> [Your goal]
Every record below needs to be written out exactly, apart from the pictures.

Records from a data source

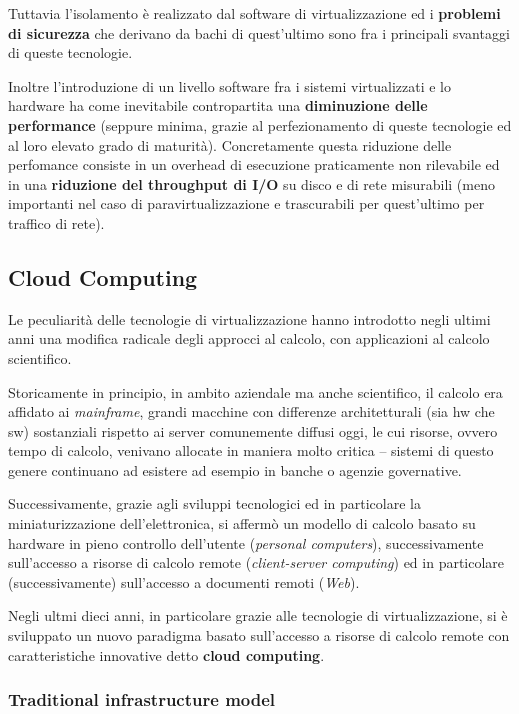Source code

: Tuttavia l'isolamento è realizzato dal software di virtualizzazione ed i
\textbf{problemi di sicurezza} che derivano da bachi di quest'ultimo
sono fra i principali svantaggi di queste tecnologie.

Inoltre l'introduzione di un livello software fra i sistemi
virtualizzati e lo hardware ha come inevitabile contropartita una
\textbf{diminuzione delle performance} (seppure minima, grazie al
perfezionamento di queste tecnologie ed al loro elevato grado di
maturità). Concretamente questa riduzione delle perfomance consiste in
un overhead di esecuzione praticamente non rilevabile ed in una
\textbf{riduzione del throughput di I/O} su disco e di rete misurabili
(meno importanti nel caso di paravirtualizzazione e trascurabili per
quest'ultimo per traffico di rete).

\subsection{Cloud Computing}\label{cloud-computing}

Le peculiarità delle tecnologie di virtualizzazione hanno introdotto
negli ultimi anni una modifica radicale degli approcci al calcolo, con
applicazioni al calcolo scientifico.

Storicamente in principio, in ambito aziendale ma anche scientifico, il
calcolo era affidato ai \emph{mainframe}, grandi macchine con differenze
architetturali (sia hw che sw) sostanziali rispetto ai server
comunemente diffusi oggi, le cui risorse, ovvero tempo di calcolo,
venivano allocate in maniera molto critica -- sistemi di questo genere
continuano ad esistere ad esempio in banche o agenzie governative.

Successivamente, grazie agli sviluppi tecnologici ed in particolare la
miniaturizzazione dell'elettronica, si affermò un modello di calcolo
basato su hardware in pieno controllo dell'utente (\emph{personal
computers}), successivamente sull'accesso a risorse di calcolo remote
(\emph{client-server computing}) ed in particolare (successivamente)
sull'accesso a documenti remoti (\emph{Web}).

Negli ultmi dieci anni, in particolare grazie alle tecnologie di
virtualizzazione, si è sviluppato un nuovo paradigma basato sull'accesso
a risorse di calcolo remote con caratteristiche innovative detto
\textbf{cloud computing}.

\subsubsection{Traditional infrastructure
model}\label{traditional-infrastructure-model}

> [Expected answer]
Source code

: Tuttavia l'isolamento è realizzato dal software di virtualizzazione ed i
\textbf{problemi di sicurezza} che derivano da bachi di quest'ultimo
sono fra i principali svantaggi di queste tecnologie.

Inoltre l'introduzione di un livello software fra i sistemi
virtualizzati e lo hardware ha come inevitabile contropartita una
\textbf{diminuzione delle performance} (seppure minima, grazie al
perfezionamento di queste tecnologie ed al loro elevato grado di
maturità). Concretamente questa riduzione delle perfomance consiste in
un overhead di esecuzione praticamente non rilevabile ed in una
\textbf{riduzione del throughput di I/O} su disco e di rete misurabili
(meno importanti nel caso di paravirtualizzazione e trascurabili per
quest'ultimo per traffico di rete).

\subsection{Cloud Computing}\label{cloud-computing}

Le peculiarità delle tecnologie di virtualizzazione hanno introdotto
negli ultimi anni una modifica radicale degli approcci al calcolo, con
applicazioni al calcolo scientifico.

Storicamente in principio, in ambito aziendale ma anche scientifico, il
calcolo era affidato ai \emph{mainframe}, grandi macchine con differenze
architetturali (sia hw che sw) sostanziali rispetto ai server
comunemente diffusi oggi, le cui risorse, ovvero tempo di calcolo,
venivano allocate in maniera molto critica -- sistemi di questo genere
continuano ad esistere ad esempio in banche o agenzie governative.

Successivamente, grazie agli sviluppi tecnologici ed in particolare la
miniaturizzazione dell'elettronica, si affermò un modello di calcolo
basato su hardware in pieno controllo dell'utente (\emph{personal
computers}), successivamente sull'accesso a risorse di calcolo remote
(\emph{client-server computing}) ed in particolare (successivamente)
sull'accesso a documenti remoti (\emph{Web}).

Negli ultmi dieci anni, in particolare grazie alle tecnologie di
virtualizzazione, si è sviluppato un nuovo paradigma basato sull'accesso
a risorse di calcolo remote con caratteristiche innovative detto
\textbf{cloud computing}.

\subsubsection{Traditional infrastructure
model}\label{traditional-infrastructure-model}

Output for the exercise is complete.